History, Department of

 

Date of this Version

Summer 2009

Comments

Published in The Historian 71:2 (Summer 2009), pp. 427–429; doi 10.1111/j.1540-6563.2009.00240_65.x Copyright © 2009 Phi Alpha Theta History Honor Society, published by John Wiley & Sons. Used by permission.

Abstract

The author of this study is not the first biographer to bring Elizabeth I and Mary Stuart together, but her study of these queens applies a specific lens to the enterprise: the negotiation and influence of marriage on their lives and reigns. Beginning with the question of how marriage “affected queens regnant in the age of absolute monarchies,” Anka Muhlstein proceeds to explore how marriage affected Elizabeth and Mary from their earliest years as young princesses through the constant pressures to find appropriate husbands amidst political and religious rivalries (1).

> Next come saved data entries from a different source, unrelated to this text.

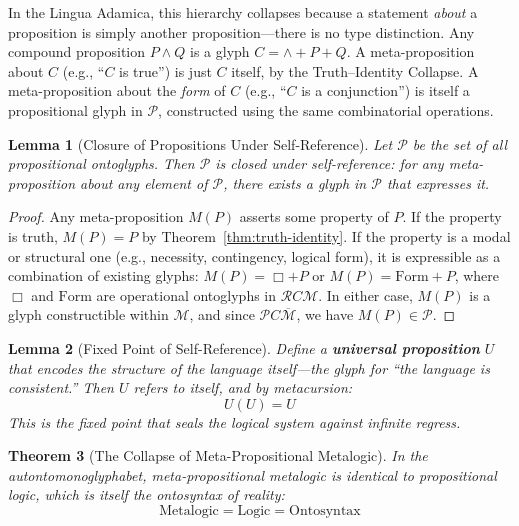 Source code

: \documentclass[12pt, letterpaper]{book}
\def\equiv{=}%
\def\oplus{+}%
\def\subset{C}%
\newtheorem{theorem}{Theorem}[chapter]
\newtheorem{lemma}[theorem]{Lemma}
\begin{document}
In the Lingua Adamica, this hierarchy collapses because a statement \textit{about} a proposition is simply another proposition---there is no type distinction. Any compound proposition $P \land Q$ is a glyph $C \equiv \land \oplus P \oplus Q$. A meta-proposition about $C$ (e.g., ``$C$ is true'') is just $C$ itself, by the Truth--Identity Collapse. A meta-proposition about the \textit{form} of $C$ (e.g., ``$C$ is a conjunction'') is itself a propositional glyph in $\mathcal{P}$, constructed using the same combinatorial operations.

\begin{lemma}[Closure of Propositions Under Self-Reference]\label{lem:prop-closure}
Let $\mathcal{P}$ be the set of all propositional ontoglyphs. Then $\mathcal{P}$ is closed under self-reference: for any meta-proposition about any element of $\mathcal{P}$, there exists a glyph in $\mathcal{P}$ that expresses it.
\end{lemma}

\begin{proof}
Any meta-proposition $M(P)$ asserts some property of $P$. If the property is truth, $M(P) \equiv P$ by Theorem~\ref{thm:truth-identity}. If the property is a modal or structural one (e.g., necessity, contingency, logical form), it is expressible as a combination of existing glyphs: $M(P) \equiv \Box \oplus P$ or $M(P) \equiv \mathrm{Form} \oplus P$, where $\Box$ and $\mathrm{Form}$ are operational ontoglyphs in $\mathcal{R} \subset \mathcal{M}$. In either case, $M(P)$ is a glyph constructible within $\mathcal{M}$, and since $\mathcal{P} \subset \overline{\mathcal{M}}$, we have $M(P) \in \mathcal{P}$.
\end{proof}

\begin{lemma}[Fixed Point of Self-Reference]\label{lem:logical-fixedpoint}
Define a \textbf{universal proposition} $U$ that encodes the structure of the language itself---the glyph for ``the language is consistent.'' Then $U$ refers to itself, and by metacursion:
\[
U(U) \equiv U
\]
This is the fixed point that seals the logical system against infinite regress.
\end{lemma}

\begin{theorem}[The Collapse of Meta-Propositional Metalogic]\label{thm:metalogic-collapse}
In the autontomonoglyphabet, meta-propositional metalogic is identical to propositional logic, which is itself the ontosyntax of reality:
\[
\boxed{\mathrm{Metalogic} \equiv \mathrm{Logic} \equiv \mathrm{Ontosyntax}}
\]
\end{theorem}
\end{document}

Elizabeth never married, and Muhlstein’s central argument is that Elizabeth’s ability to navigate her long reign as an unmarried queen is a result, in large part, of her witnessing the mistakes and misfortunes of the marriages surrounding her, particularly those of her cousin Mary, who was betrothed in the cradle and married no less than three times. ... Muhlstein’s book is engaging and well written and should appeal to a wide audience.